Park City barber brings an L.A. twist

The memories are still thick for Danny Chesley, who smiles as he recounts them while carefully trimming the sides of a client’s hair with electric clippers.

He grew up in the Los Angeles punk rock scene, playing in bands and spending his nights checking out the local talent at the city’s many music venues. In a world where extreme appearances are embraced and mohawks are worn like badges of honor and credibility, it wasn’t long before he assumed an important role.

"I started cutting all kinds of crazy haircuts for friends and everybody," he said. "It was one of those things where I was kind of the resident barber, I guess you could call it."

Cutting hair remained a big part of his life when he left L.A. and joined the U.S. Navy. The barber on his ship wasn’t up to snuff, so he set up a chair in his office and began cutting hair every day, from the time he was off-duty until midnight.

"I didn’t even spend a paycheck for two and a half years because I was making so much money cutting hair," he said, smiling.

He became an electrician after his enlistment ended, but the dream of opening his own barber shop lingered. And now, finally, Chesley has returned to his roots. He recently opened Electric Chair Barbershop on Main Street, where he hopes to forge a career out of his lifelong passion.

"I truly love men’s grooming," he said. "I guess you could say that I really know what men want to look like. I know where they want their hair to be shorter. I have that sense, and I really dig it. I think it’s so cool."

For Chesley, being a barber is a lifestyle, more craft than job, and he is an artisan. He speaks of "looking like it and living it." His haircuts often take nearly 45 minutes because it is attention to the details, he said, that set haircuts — and barbers — apart from the rest.

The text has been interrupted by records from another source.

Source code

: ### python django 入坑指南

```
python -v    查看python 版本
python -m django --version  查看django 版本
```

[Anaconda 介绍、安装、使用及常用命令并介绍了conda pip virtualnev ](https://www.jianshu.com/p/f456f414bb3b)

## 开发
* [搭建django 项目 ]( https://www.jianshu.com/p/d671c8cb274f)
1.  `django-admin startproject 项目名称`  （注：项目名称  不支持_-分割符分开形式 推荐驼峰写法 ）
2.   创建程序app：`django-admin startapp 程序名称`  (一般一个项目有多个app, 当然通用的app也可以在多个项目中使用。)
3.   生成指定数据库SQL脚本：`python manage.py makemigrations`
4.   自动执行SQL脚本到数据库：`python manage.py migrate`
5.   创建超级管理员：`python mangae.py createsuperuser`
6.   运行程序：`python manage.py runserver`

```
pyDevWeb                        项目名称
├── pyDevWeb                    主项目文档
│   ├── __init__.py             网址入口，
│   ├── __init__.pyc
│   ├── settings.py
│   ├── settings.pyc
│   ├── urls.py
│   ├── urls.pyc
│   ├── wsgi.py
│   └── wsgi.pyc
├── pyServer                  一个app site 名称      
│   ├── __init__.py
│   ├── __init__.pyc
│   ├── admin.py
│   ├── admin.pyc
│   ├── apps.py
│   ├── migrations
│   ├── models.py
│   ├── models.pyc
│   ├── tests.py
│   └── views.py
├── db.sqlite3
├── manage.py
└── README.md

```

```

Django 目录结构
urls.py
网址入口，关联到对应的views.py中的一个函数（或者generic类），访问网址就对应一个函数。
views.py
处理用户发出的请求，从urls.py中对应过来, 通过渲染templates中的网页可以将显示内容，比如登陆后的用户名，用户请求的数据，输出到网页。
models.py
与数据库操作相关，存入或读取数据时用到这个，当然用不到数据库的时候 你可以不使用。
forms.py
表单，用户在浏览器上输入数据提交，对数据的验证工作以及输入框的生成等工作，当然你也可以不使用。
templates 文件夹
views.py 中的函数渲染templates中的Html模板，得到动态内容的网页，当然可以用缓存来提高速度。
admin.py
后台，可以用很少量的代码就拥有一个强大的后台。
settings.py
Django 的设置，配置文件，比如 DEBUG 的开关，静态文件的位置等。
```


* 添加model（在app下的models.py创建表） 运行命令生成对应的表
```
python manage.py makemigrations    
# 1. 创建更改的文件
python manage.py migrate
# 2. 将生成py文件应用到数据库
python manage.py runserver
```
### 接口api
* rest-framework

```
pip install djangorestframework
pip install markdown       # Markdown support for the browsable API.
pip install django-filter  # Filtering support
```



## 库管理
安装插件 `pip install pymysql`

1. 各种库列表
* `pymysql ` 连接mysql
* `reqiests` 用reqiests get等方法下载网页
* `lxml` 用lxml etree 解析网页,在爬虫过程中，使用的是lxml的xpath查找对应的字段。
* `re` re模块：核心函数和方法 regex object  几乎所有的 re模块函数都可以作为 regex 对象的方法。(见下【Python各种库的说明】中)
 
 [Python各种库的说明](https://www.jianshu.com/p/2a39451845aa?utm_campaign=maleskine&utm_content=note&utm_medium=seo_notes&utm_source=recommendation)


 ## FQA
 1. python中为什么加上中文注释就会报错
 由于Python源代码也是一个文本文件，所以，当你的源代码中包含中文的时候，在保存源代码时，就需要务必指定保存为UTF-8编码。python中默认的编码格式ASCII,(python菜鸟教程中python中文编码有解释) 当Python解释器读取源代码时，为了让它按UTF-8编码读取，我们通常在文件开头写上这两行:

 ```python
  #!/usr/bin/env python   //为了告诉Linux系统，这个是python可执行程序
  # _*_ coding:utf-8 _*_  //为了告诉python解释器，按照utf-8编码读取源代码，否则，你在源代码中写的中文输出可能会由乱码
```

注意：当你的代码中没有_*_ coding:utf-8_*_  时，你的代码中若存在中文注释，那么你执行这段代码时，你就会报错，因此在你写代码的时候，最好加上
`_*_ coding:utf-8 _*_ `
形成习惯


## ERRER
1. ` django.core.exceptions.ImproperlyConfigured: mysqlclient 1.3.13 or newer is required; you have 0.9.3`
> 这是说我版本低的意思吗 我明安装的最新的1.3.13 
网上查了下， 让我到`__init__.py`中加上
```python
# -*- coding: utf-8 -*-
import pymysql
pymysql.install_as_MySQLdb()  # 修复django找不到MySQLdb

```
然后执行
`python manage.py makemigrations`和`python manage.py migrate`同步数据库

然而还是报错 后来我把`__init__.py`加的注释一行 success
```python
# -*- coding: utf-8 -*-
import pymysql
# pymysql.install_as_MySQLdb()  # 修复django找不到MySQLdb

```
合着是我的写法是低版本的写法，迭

"We don’t call ourselves barbers anymore — we call ourselves barber-stylists," he said. "It’s someone who spends a lot of time, making it right and getting all the lines and edges just so. That’s what I like about it.

"I usually have to do almost two cuts on everybody," he added. "I have to cut what they have down to something I can see, and then I have to give them the cut that they want. I want to make sure that I’m learning their hair."

The atmosphere of Chesley’s shop drips with L.A. influence. Bearded and wearing jeans, a flannel shirt and an industrial-looking apron, he looks the part. And with punk rock and metal music pumping in from the speakers, and the smell of pomade wafting through the air, the sensory experience is authentic.

Chesley’s wants to create a place where men can get precise and stylish haircuts like in the barber shops of old, but with a different vibe than the hipster tone that defines many of the shops riding the resurgence of classic barbering.

"I am not a hipster," he said. "I won’t call myself this, but my wife calls me a man’s man. I’m a dude. I’m not going to wear some tie or a vest. I’m going to wear boots and some jeans and a punk t-shirt. That’s who I am. I have to be myself here. That’s what’s going to make this shop. It’s crazy and wild and punk and metal, and whatever that is, that’s what it’s going to be. That’s the style and personality of the shop."

Electric Barber Shop certainly has its own, specific flair, but Chesley anticipates it being a place for people of all kinds. When he was young, he followed the popular style trends in GQ Magazine, and he appreciates the clean-cut, classic look many men these days are choosing. But, hearkening back to his days as a punk scene’s resident barber, he is also adept in more edgy hairstyles.

You name the style, he said, and he can cut it.

"It’s kind of all over the place," he said. "I don’t think there will be a niche here. The only niche I think it’ll be is people who want a real good haircut."